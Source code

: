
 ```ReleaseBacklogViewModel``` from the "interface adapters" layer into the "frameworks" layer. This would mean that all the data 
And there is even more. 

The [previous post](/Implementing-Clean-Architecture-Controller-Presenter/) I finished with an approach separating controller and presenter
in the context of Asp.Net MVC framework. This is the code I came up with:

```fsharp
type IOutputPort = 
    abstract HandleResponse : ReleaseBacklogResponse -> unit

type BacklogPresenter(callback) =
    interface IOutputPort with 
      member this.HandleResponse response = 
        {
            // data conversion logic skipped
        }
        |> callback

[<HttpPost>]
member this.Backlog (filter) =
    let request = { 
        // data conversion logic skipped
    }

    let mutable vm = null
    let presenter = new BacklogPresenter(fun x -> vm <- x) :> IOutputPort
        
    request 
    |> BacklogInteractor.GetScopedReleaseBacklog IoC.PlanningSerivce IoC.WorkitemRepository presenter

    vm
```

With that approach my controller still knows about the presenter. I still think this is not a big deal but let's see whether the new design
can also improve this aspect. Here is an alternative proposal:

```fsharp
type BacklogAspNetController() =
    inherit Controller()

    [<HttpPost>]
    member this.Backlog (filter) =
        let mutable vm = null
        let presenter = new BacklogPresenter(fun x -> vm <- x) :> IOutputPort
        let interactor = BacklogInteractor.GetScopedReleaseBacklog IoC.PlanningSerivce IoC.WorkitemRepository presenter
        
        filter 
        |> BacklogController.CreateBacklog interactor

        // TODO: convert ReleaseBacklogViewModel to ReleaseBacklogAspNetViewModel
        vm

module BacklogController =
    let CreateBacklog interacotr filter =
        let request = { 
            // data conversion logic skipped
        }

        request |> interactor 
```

○ ○ ○ ○

_EXERCISE INSTRUCTIONS_: Without any change, reproduce the listing above in full.

_RESPONSE_:
Source code

:
 ```ReleaseBacklogViewModel``` from the "interface adapters" layer into the "frameworks" layer. This would mean that all the data 
And there is even more. 

The [previous post](/Implementing-Clean-Architecture-Controller-Presenter/) I finished with an approach separating controller and presenter
in the context of Asp.Net MVC framework. This is the code I came up with:

```fsharp
type IOutputPort = 
    abstract HandleResponse : ReleaseBacklogResponse -> unit

type BacklogPresenter(callback) =
    interface IOutputPort with 
      member this.HandleResponse response = 
        {
            // data conversion logic skipped
        }
        |> callback

[<HttpPost>]
member this.Backlog (filter) =
    let request = { 
        // data conversion logic skipped
    }

    let mutable vm = null
    let presenter = new BacklogPresenter(fun x -> vm <- x) :> IOutputPort
        
    request 
    |> BacklogInteractor.GetScopedReleaseBacklog IoC.PlanningSerivce IoC.WorkitemRepository presenter

    vm
```

With that approach my controller still knows about the presenter. I still think this is not a big deal but let's see whether the new design
can also improve this aspect. Here is an alternative proposal:

```fsharp
type BacklogAspNetController() =
    inherit Controller()

    [<HttpPost>]
    member this.Backlog (filter) =
        let mutable vm = null
        let presenter = new BacklogPresenter(fun x -> vm <- x) :> IOutputPort
        let interactor = BacklogInteractor.GetScopedReleaseBacklog IoC.PlanningSerivce IoC.WorkitemRepository presenter
        
        filter 
        |> BacklogController.CreateBacklog interactor

        // TODO: convert ReleaseBacklogViewModel to ReleaseBacklogAspNetViewModel
        vm

module BacklogController =
    let CreateBacklog interacotr filter =
        let request = { 
            // data conversion logic skipped
        }

        request |> interactor 
```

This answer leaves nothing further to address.